The problem with InterpolationOrder  is going to be fixed in the next
release. Thanks for pointing out this oversight and we appreciate
reporting this issue to the Tech Support team.

With respect to what is the use of this function, consider the problem
of having an arbitrary sequence of 2d points that you know are part of
a connected curve, and you want to reconstruct the curve.

One solution is given by FindShortestTour[], try this:

pts = Table[{x = RandomReal[{0, 6 Pi}]; r = x/(2 Pi); r Sin[x],
    r Cos[x]}, {200}];

FindShortestTour[pts]; // Timing

On my system this takes around 7 sec.
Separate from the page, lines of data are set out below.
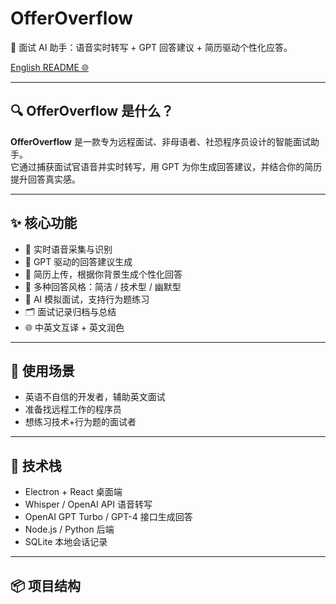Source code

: # OfferOverflow

🎯 面试 AI 助手：语音实时转写 + GPT 回答建议 + 简历驱动个性化应答。

[English README 🌐](./README.md)

---

## 🔍 OfferOverflow 是什么？

**OfferOverflow** 是一款专为远程面试、非母语者、社恐程序员设计的智能面试助手。  
它通过捕获面试官语音并实时转写，用 GPT 为你生成回答建议，并结合你的简历提升回答真实感。

---

## ✨ 核心功能

- 🎤 实时语音采集与识别
- 🤖 GPT 驱动的回答建议生成
- 📄 简历上传，根据你背景生成个性化回答
- 🔄 多种回答风格：简洁 / 技术型 / 幽默型
- 🧠 AI 模拟面试，支持行为题练习
- 🗂️ 面试记录归档与总结
- 🌐 中英文互译 + 英文润色

---

## 🚀 使用场景

- 英语不自信的开发者，辅助英文面试
- 准备找远程工作的程序员
- 想练习技术+行为题的面试者

---

## 🧩 技术栈

- Electron + React 桌面端
- Whisper / OpenAI API 语音转写
- OpenAI GPT Turbo / GPT-4 接口生成回答
- Node.js / Python 后端
- SQLite 本地会话记录

---

## 📦 项目结构
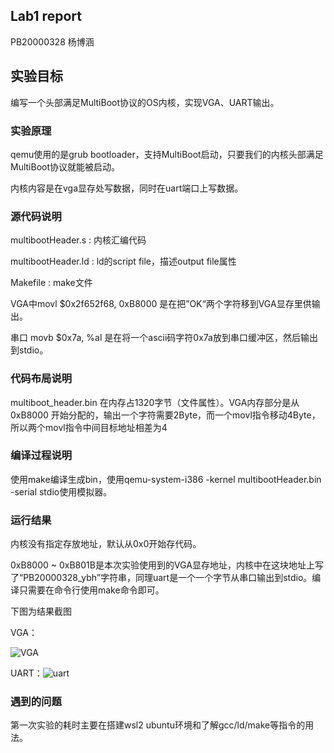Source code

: ## Lab1 report

PB20000328 杨博涵

## 实验目标

编写一个头部满足MultiBoot协议的OS内核，实现VGA、UART输出。

### 实验原理

qemu使用的是grub bootloader，支持MultiBoot启动，只要我们的内核头部满足MultiBoot协议就能被启动。

内核内容是在vga显存处写数据，同时在uart端口上写数据。

### 源代码说明

multibootHeader.s : 内核汇编代码

multibootHeader.ld : ld的script file，描述output file属性

Makefile : make文件



VGA中movl $0x2f652f68, 0xB8000 是在把”OK“两个字符移到VGA显存里供输出。

 串口 movb $0x7a, %al 是在将一个ascii码字符0x7a放到串口缓冲区，然后输出到stdio。

### 代码布局说明

multiboot_header.bin 在内存占1320字节（文件属性）。VGA内存部分是从0xB8000 开始分配的，输出一个字符需要2Byte，而一个movl指令移动4Byte，所以两个movl指令中间目标地址相差为4

### 编译过程说明

使用make编译生成bin，使用qemu-system-i386 -kernel multibootHeader.bin -serial stdio使用模拟器。

### 运行结果

内核没有指定存放地址，默认从0x0开始存代码。

0xB8000 ~ 0xB801B是本次实验使用到的VGA显存地址，内核中在这块地址上写了“PB20000328_ybh”字符串，同理uart是一个一个字节从串口输出到stdio。编译只需要在命令行使用make命令即可。

下图为结果截图

VGA：

![VGA](D:\file_from_desktop\USTC_2023SP_OS\lab1\VGA.png)

UART：![uart](D:\file_from_desktop\USTC_2023SP_OS\lab1\uart.png)

### 遇到的问题

第一次实验的耗时主要在搭建wsl2 ubuntu环境和了解gcc/ld/make等指令的用法。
The shortest tour problem is an
NP problem, if you have time try the previous example with 1000 pts.
So, in general the problem of reconstructing a curve using a shortest
tour approach will be very expensive for large number of samples.

If you are in a situation where you can accept an approximation to the
curve and allow for possible gaps, then you should consider
FindCurvePath[], try:

FindCurvePath[pts]; // Timing

on my system this takes 0.032s for 200 pts and 0.36sec for 1000 pts.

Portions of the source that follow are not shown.